Tiffany - I love what you said about coming to the realization that you don't need "stuff". Simply getting to that point where you were able to shift your mindset to one of empowerment is so huge! I know from personal experience that it's really hard to acknowledge that your "stuff" is literally just stuff. Because it sure can feel that way! The fact that you were able to gain a new perspective and take so many giant leaps forward leaves no doubt in my mind that you will be free of debt and stress before you know it. You have already proven that you're strong AND courageous -- and I hope you realize how awesome that is! And please feel free to reach out to anyone here at MMI if you ever need anything. Even if it's just encouragement!



Jessica @ MMI says:
October 08, 2012

Roxanne - you are absolutely right! Planning and patience are key! Congratulations on the incredible strides you've made so far! It sounds like you've got both the planning and the patience to have a VERY successful, debt-free life!! And that's awesome!



Kate says:
January 12, 2013

It's inspiring reading everyone's successes. I also had a lot of credit card debt, and have only one more payment on my debt management plan after 3 years and I'm so excited about that. However, I still have an enormous amount of student loans in forbearance that I don't know how to tackle... I'm talking nearly $200,000! How am I ever going to save and invest and pay this off??



Kellie Wesley says:
October 04, 2012

Wow...this is so true. It has been a painful lesson to learn. We have lost income, jobs and taken pay cuts and found ourselves about 60K in debt...but with MMI we are within one year of being debt free (with the exception of our mortgage) and it feels GREAT! It has not been easy...and while a lot of our friends are going on trips and spending $$ on shopping, dinners out, gifts...we are being very conservative and having staycations, limiting holidays and birthdays to a small amount that we budgeted for and having potlucks when friends come over. It's hard...but so worth it! Thanks! Kellie



Roxanne R says:
October 04, 2012

I pledge to never have another credit card again. If I can’t buy it with cash, I don’t buy it. Period. I’m also one year away from being debt free (also w/ the exception of my very affordable mortgage and a manageable student loan payment), and I will be taking that extra $500 a month that will be freed up, and I will be INVESTING it. It’s time to make my money work for me! Set a few mutual funds outside of your retirement account; contribute to them regularly and let them grow! These can be used for future car purchases and major vacations. There are smart ways to avoid debt for the things you want to do and buy. It only takes planning and patience.



Roxanne R says:
October 04, 2012

I pledge to never have another credit card again. If I can’t buy it with cash, I don’t buy it. Period. I’m also one year away from being debt free (also w/ the exception of my very affordable mortgage and a manageable student loan payment), and I will be taking that extra $500 a month that will be freed up, and I will be INVESTING it. It’s time to make my money work for me! Set a few mutual funds outside of your retirement account; contribute to them regularly and let them grow! These can be used for future car purchases and major vacations.
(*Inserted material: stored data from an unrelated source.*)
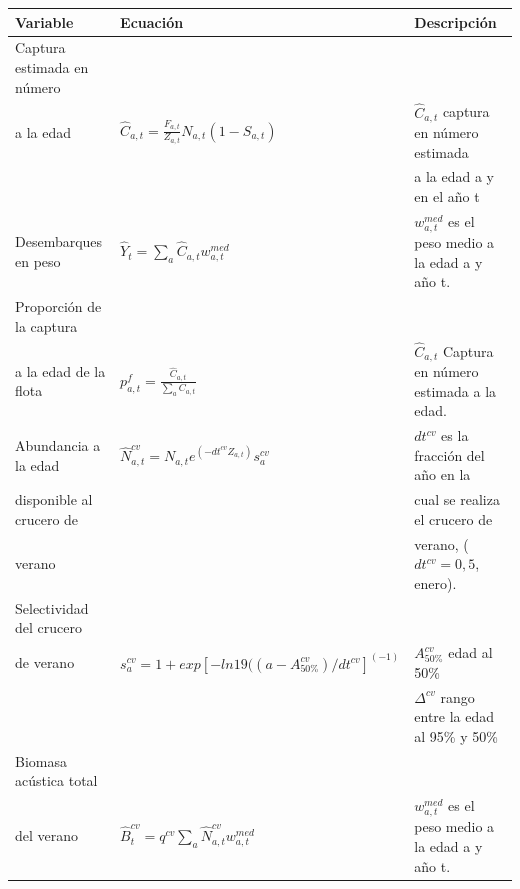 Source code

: \documentclass[
  spanish,
]{article}
\begin{document}
\begin{table}[h]
    \centering
    \resizebox{17cm}{!} {
    \begin{tabular}{|l|l|l|}
    \hline
Variable                   &    Ecuación                                                           &    Descripción \\ \hline
Captura estimada en número &                                                                     & \\
a la edad                    & $\hat C_{a,t}=\frac{F_{a,t}}{Z_{a,t}}N_{a,t} (1-S_{a,t})$           & $\hat C_{a,t}$ captura en número estimada \\
                           &                                                                     & a la edad a y en el año t \\ \hline
Desembarques en peso       & $\hat Y_t= \sum_a \hat C_{a,t} w_{a,t}^{med}$                       & $w_{a,t}^{med}$ es el peso medio a la edad a y año t. \\ \hline
Proporción de la captura   &                                                                     & \\
a la edad de la flota      & $p_{a,t}^f=\frac{\hat C_{a,t}}{\sum_a C_{a,t}}$                     & $\hat C_{a,t}$ Captura en número estimada a la edad.\\ \hline
Abundancia a la edad       & $\hat N_{a,t}^{cv}=N_{a,t} e^{(-dt^{cv} Z_{a,t})} s_a^{cv}$         & $dt^{cv}$ es la fracción del año en la \\
disponible al crucero de   &                                                                     & cual se realiza el crucero de \\
verano                     &                                                                     & verano, ($dt^{cv}=0,5$, enero). \\ \hline
Selectividad del crucero   &                                                                     &\\
de verano                  & $s_a^{cv}=1+exp[-ln19((a-A_{50\%}^{cv})/dt^{cv}]^{(-1)}$            & $A_{50\%}^{cv}$ edad al 50\% \\
                           &                                                                     & $\Delta^{cv}$ rango entre la edad al 95\% y 50\% \\ \hline
Biomasa acústica total     &                                                                     &\\
del verano                 & $\hat B_t^{cv}=q^{cv} \sum_a \hat N_{a,t}^{cv} w_{a,t}^{med}$       & $w_{a,t}^{med}$ es el peso medio a la edad a y año t.\\

\end{tabular}}
\end{table}
\end{document}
There are smart ways to avoid debt for the things you want to do and buy. It only takes planning and patience.



Tiffany says:
October 04, 2012

I am learning this lesson now. It's amazing how quickly I pulled out the credit card for any little whim of a thing I wanted. I think it has to do with growing up poor. My mom forced us to live within our means and when I got my first credit card, I thought: "NOW i am going to get whatever I want." Well, thousands of dollars in credit card debt later... I am realizing that I don't need (and never needed) all that "stuff." I just enrolled with MMI and I am hoping that the help you offer, combined with my new budgeting and self-control skills, will help me get to a stress and debt-free life before I am too old to enjoy it!